**PROMPT:** In the material below, the required lines run from the one containing "That’s us done" through the one containing "#### Tidying up". Copy those lines exactly, ends included, and nothing else.

**THE DATA:**

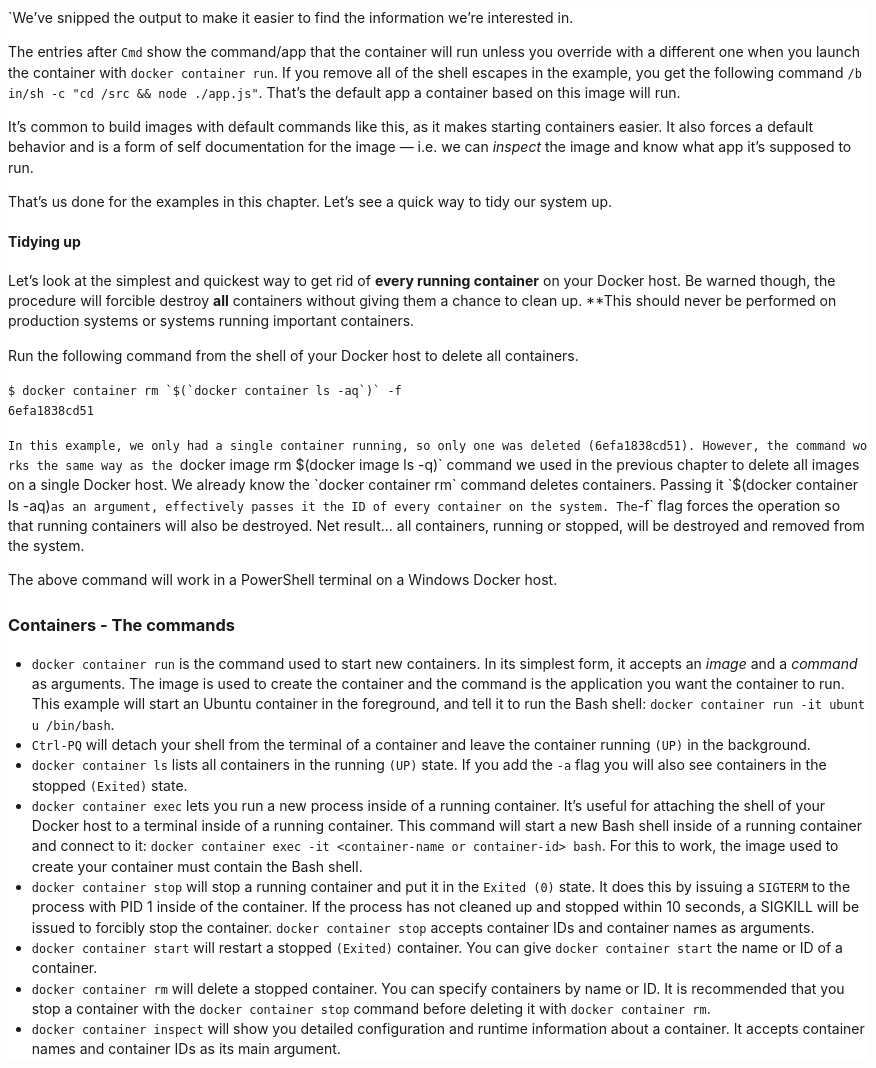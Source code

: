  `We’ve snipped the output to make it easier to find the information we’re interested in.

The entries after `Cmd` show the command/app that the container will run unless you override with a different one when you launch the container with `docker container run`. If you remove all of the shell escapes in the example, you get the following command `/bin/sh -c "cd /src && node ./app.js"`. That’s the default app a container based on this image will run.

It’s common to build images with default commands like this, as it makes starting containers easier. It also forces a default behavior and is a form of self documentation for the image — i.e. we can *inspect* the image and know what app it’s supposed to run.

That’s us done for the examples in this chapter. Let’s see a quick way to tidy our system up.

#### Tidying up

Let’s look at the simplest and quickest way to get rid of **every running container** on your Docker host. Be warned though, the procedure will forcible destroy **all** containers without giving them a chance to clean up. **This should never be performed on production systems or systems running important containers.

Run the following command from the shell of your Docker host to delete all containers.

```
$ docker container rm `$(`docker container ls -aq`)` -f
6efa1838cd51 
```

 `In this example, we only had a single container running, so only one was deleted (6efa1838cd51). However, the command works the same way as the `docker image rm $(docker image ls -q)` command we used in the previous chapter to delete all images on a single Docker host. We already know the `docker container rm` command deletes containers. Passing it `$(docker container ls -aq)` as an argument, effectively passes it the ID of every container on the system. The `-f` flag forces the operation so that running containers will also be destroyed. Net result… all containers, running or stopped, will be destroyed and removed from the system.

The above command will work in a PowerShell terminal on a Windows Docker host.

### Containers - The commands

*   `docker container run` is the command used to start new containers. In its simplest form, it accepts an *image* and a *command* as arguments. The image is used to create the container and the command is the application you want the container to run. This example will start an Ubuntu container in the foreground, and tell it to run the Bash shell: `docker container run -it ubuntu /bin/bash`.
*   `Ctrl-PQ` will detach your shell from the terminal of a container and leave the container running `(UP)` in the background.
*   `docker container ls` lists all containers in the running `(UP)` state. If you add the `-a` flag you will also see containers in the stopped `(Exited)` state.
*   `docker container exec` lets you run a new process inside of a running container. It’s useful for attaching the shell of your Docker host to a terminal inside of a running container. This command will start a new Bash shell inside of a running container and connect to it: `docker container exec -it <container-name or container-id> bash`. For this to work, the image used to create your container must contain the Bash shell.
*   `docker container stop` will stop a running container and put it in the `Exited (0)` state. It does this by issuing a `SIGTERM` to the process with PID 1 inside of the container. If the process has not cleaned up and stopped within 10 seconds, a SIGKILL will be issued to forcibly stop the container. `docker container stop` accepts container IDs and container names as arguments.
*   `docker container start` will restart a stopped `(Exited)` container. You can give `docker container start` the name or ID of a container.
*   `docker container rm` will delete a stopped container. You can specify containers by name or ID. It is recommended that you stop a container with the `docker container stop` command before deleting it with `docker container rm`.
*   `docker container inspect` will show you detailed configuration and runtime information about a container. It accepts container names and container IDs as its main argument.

**RESPONSE AREA:**
That’s us done for the examples in this chapter. Let’s see a quick way to tidy our system up.

#### Tidying up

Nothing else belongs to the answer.